▶ _PROBLEM REQUIREMENTS_
Please output exactly the lines below, starting at the line that has "## _Holiday_" and ending at the line that has "- 20:00-21:30 CEST / 11:00-12:30 PDT / 2:00-3:30 AWST (May 13)", both included; leave out all pictures and include nothing else.

▶ _INFORMATION SHOWN_
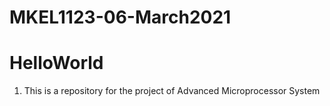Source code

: # MKEL1123-06-March2021
# HelloWorld
1. This is a repository for the project of Advanced Microprocessor System
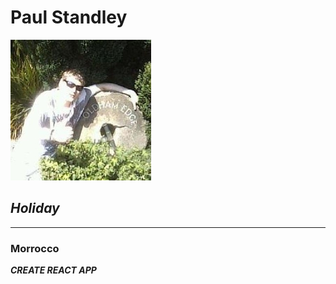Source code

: # **Paul Standley**

![profile](profile.png)

## _Holiday_

---

### Morrocco

_**CREATE REACT APP**_
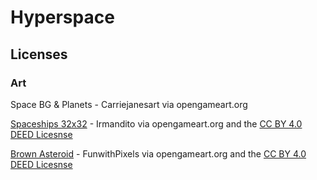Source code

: # Hyperspace

## Licenses

### Art

Space BG & Planets - Carriejanesart via opengameart.org

[Spaceships 32x32](https://opengameart.org/content/spaceships-32x32) - Irmandito via opengameart.org and the [CC BY 4.0 DEED Licesnse](https://creativecommons.org/licenses/by/4.0/)

[Brown Asteroid](https://opengameart.org/content/brown-asteroid) - FunwithPixels via opengameart.org and the [CC BY 4.0 DEED Licesnse](https://creativecommons.org/licenses/by/4.0/)
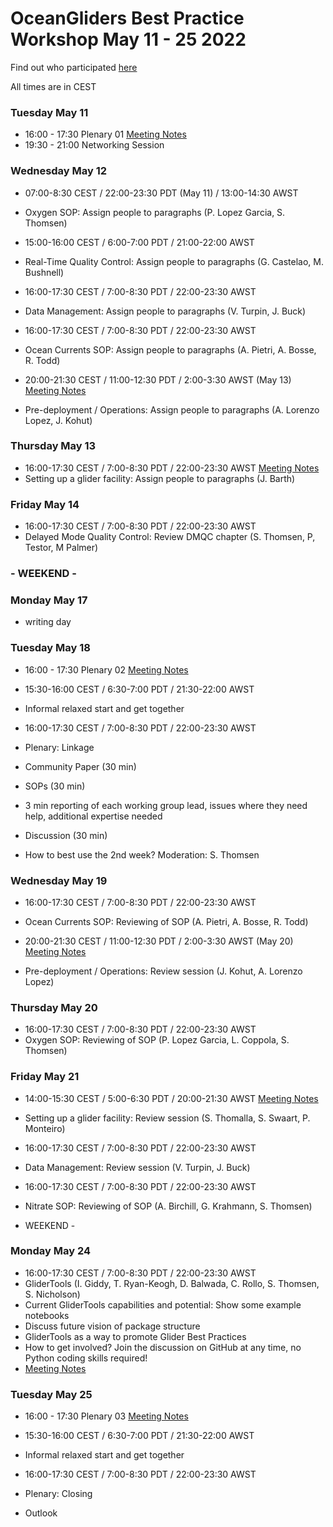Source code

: # OceanGliders Best Practice Workshop May 11 - 25 2022

Find out who participated [here](https://github.com/OceanGlidersCommunity/meeting_notes/blob/main/2021/Check-In%20-%20Introduction.pdf)

All times are in CEST

### Tuesday May 11 
- 16:00 - 17:30 Plenary 01 [Meeting Notes](https://github.com/OceanGlidersCommunity/meeting_notes/blob/main/2021/2021_05_11_plenary_01.md)
- 19:30 - 21:00 Networking Session

### Wednesday May 12 
- 07:00-8:30 CEST / 22:00-23:30 PDT (May 11) / 13:00-14:30 AWST
- Oxygen SOP: Assign people to paragraphs (P. Lopez Garcia, S. Thomsen)

- 15:00-16:00 CEST / 6:00-7:00 PDT / 21:00-22:00 AWST
- Real-Time Quality Control: Assign people to paragraphs (G. Castelao, M. Bushnell)

- 16:00-17:30 CEST / 7:00-8:30 PDT / 22:00-23:30 AWST
- Data Management: Assign people to paragraphs (V. Turpin, J. Buck)

- 16:00-17:30 CEST / 7:00-8:30 PDT / 22:00-23:30 AWST
- Ocean Currents SOP: Assign people to paragraphs (A. Pietri, A. Bosse, R. Todd)

- 20:00-21:30 CEST / 11:00-12:30 PDT / 2:00-3:30 AWST (May 13) [Meeting Notes](2021_05_12_pre_deployment.md)
- Pre-deployment / Operations: Assign people to paragraphs (A. Lorenzo Lopez, J. Kohut) 		

### Thursday May 13 
- 16:00-17:30 CEST / 7:00-8:30 PDT / 22:00-23:30 AWST [Meeting Notes](2021_05_13_setting_up_glider_facility.md)
- Setting up a glider facility: Assign people to paragraphs (J. Barth)
  
### Friday May 14 
- 16:00-17:30 CEST  / 7:00-8:30 PDT / 22:00-23:30 AWST
- Delayed Mode Quality Control: Review DMQC chapter (S. Thomsen, P, Testor, M Palmer)

### **- WEEKEND -** 

### Monday May 17 
- writing day

### Tuesday May 18
- 16:00 - 17:30 Plenary 02 [Meeting Notes](https://github.com/OceanGlidersCommunity/meeting_notes/blob/main/2021/2021_05_18_plenary_02.md)
- 15:30-16:00 CEST / 6:30-7:00 PDT / 21:30-22:00 AWST 
- Informal relaxed start and get together

- 16:00-17:30 CEST / 7:00-8:30 PDT / 22:00-23:30 AWST
- Plenary: Linkage
- Community Paper (30 min)
- SOPs (30 min)
- 3 min reporting of each working group lead, issues where they need help, additional expertise needed
	
- Discussion (30 min)
- How to best use the 2nd week? Moderation: S. Thomsen


### Wednesday May 19
- 16:00-17:30 CEST / 7:00-8:30 PDT / 22:00-23:30 AWST
- Ocean Currents SOP: Reviewing of SOP (A. Pietri, A. Bosse, R. Todd)
	
- 20:00-21:30 CEST / 11:00-12:30 PDT / 2:00-3:30 AWST (May 20) [Meeting Notes](2021_05_12_pre_deployment.md)
- Pre-deployment / Operations: Review session (J. Kohut, A. Lorenzo Lopez)

### Thursday May 20
- 16:00-17:30 CEST / 7:00-8:30 PDT / 22:00-23:30 AWST
- Oxygen SOP: Reviewing of SOP (P. Lopez Garcia, L. Coppola, S. Thomsen)


### Friday May 21
- 14:00-15:30 CEST / 5:00-6:30 PDT / 20:00-21:30 AWST [Meeting Notes](2021_05_13_setting_up_glider_facility.md)
- Setting up a glider facility: Review session (S. Thomalla, S. Swaart, P. Monteiro)

- 16:00-17:30 CEST / 7:00-8:30 PDT / 22:00-23:30 AWST
- Data Management: Review session (V. Turpin, J. Buck)

- 16:00-17:30 CEST / 7:00-8:30 PDT / 22:00-23:30 AWST
- Nitrate SOP: Reviewing of SOP (A. Birchill, G. Krahmann, S. Thomsen)

- WEEKEND - 

### Monday May 24
- 16:00-17:30 CEST / 7:00-8:30 PDT / 22:00-23:30 AWST
- GliderTools (I. Giddy, T. Ryan-Keogh, D. Balwada, C. Rollo, S. Thomsen, S. Nicholson)
- Current GliderTools capabilities and potential: Show some example notebooks 
- Discuss future vision of package structure
- GliderTools as a way to promote Glider Best Practices
- How to get involved? Join the discussion on GitHub at any time, no Python coding skills required!
- [Meeting Notes](https://github.com/OceanGlidersCommunity/meeting_notes/blob/main/2021/2021_05_24_glidertools.md)


### Tuesday May 25 
- 16:00 - 17:30 Plenary 03 [Meeting Notes](https://github.com/OceanGlidersCommunity/meeting_notes/blob/main/2021/2021_05_25_plenary_03.md)

- 15:30-16:00 CEST / 6:30-7:00 PDT / 21:30-22:00 AWST
- Informal relaxed start and get together

- 16:00-17:30 CEST / 7:00-8:30 PDT / 22:00-23:30 AWST
- Plenary: Closing 
- Outlook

▶ _TASK SOLUTION_
## _Holiday_

---

### Morrocco

_**CREATE REACT APP**_
Source code

: # Hyperspace

## Licenses

### Art

Space BG & Planets - Carriejanesart via opengameart.org

[Spaceships 32x32](https://opengameart.org/content/spaceships-32x32) - Irmandito via opengameart.org and the [CC BY 4.0 DEED Licesnse](https://creativecommons.org/licenses/by/4.0/)

[Brown Asteroid](https://opengameart.org/content/brown-asteroid) - FunwithPixels via opengameart.org and the [CC BY 4.0 DEED Licesnse](https://creativecommons.org/licenses/by/4.0/)
Source code

: # OceanGliders Best Practice Workshop May 11 - 25 2022

Find out who participated [here](https://github.com/OceanGlidersCommunity/meeting_notes/blob/main/2021/Check-In%20-%20Introduction.pdf)

All times are in CEST

### Tuesday May 11 
- 16:00 - 17:30 Plenary 01 [Meeting Notes](https://github.com/OceanGlidersCommunity/meeting_notes/blob/main/2021/2021_05_11_plenary_01.md)
- 19:30 - 21:00 Networking Session

### Wednesday May 12 
- 07:00-8:30 CEST / 22:00-23:30 PDT (May 11) / 13:00-14:30 AWST
- Oxygen SOP: Assign people to paragraphs (P. Lopez Garcia, S. Thomsen)

- 15:00-16:00 CEST / 6:00-7:00 PDT / 21:00-22:00 AWST
- Real-Time Quality Control: Assign people to paragraphs (G. Castelao, M. Bushnell)

- 16:00-17:30 CEST / 7:00-8:30 PDT / 22:00-23:30 AWST
- Data Management: Assign people to paragraphs (V. Turpin, J. Buck)

- 16:00-17:30 CEST / 7:00-8:30 PDT / 22:00-23:30 AWST
- Ocean Currents SOP: Assign people to paragraphs (A. Pietri, A. Bosse, R. Todd)

- 20:00-21:30 CEST / 11:00-12:30 PDT / 2:00-3:30 AWST (May 13) [Meeting Notes](2021_05_12_pre_deployment.md)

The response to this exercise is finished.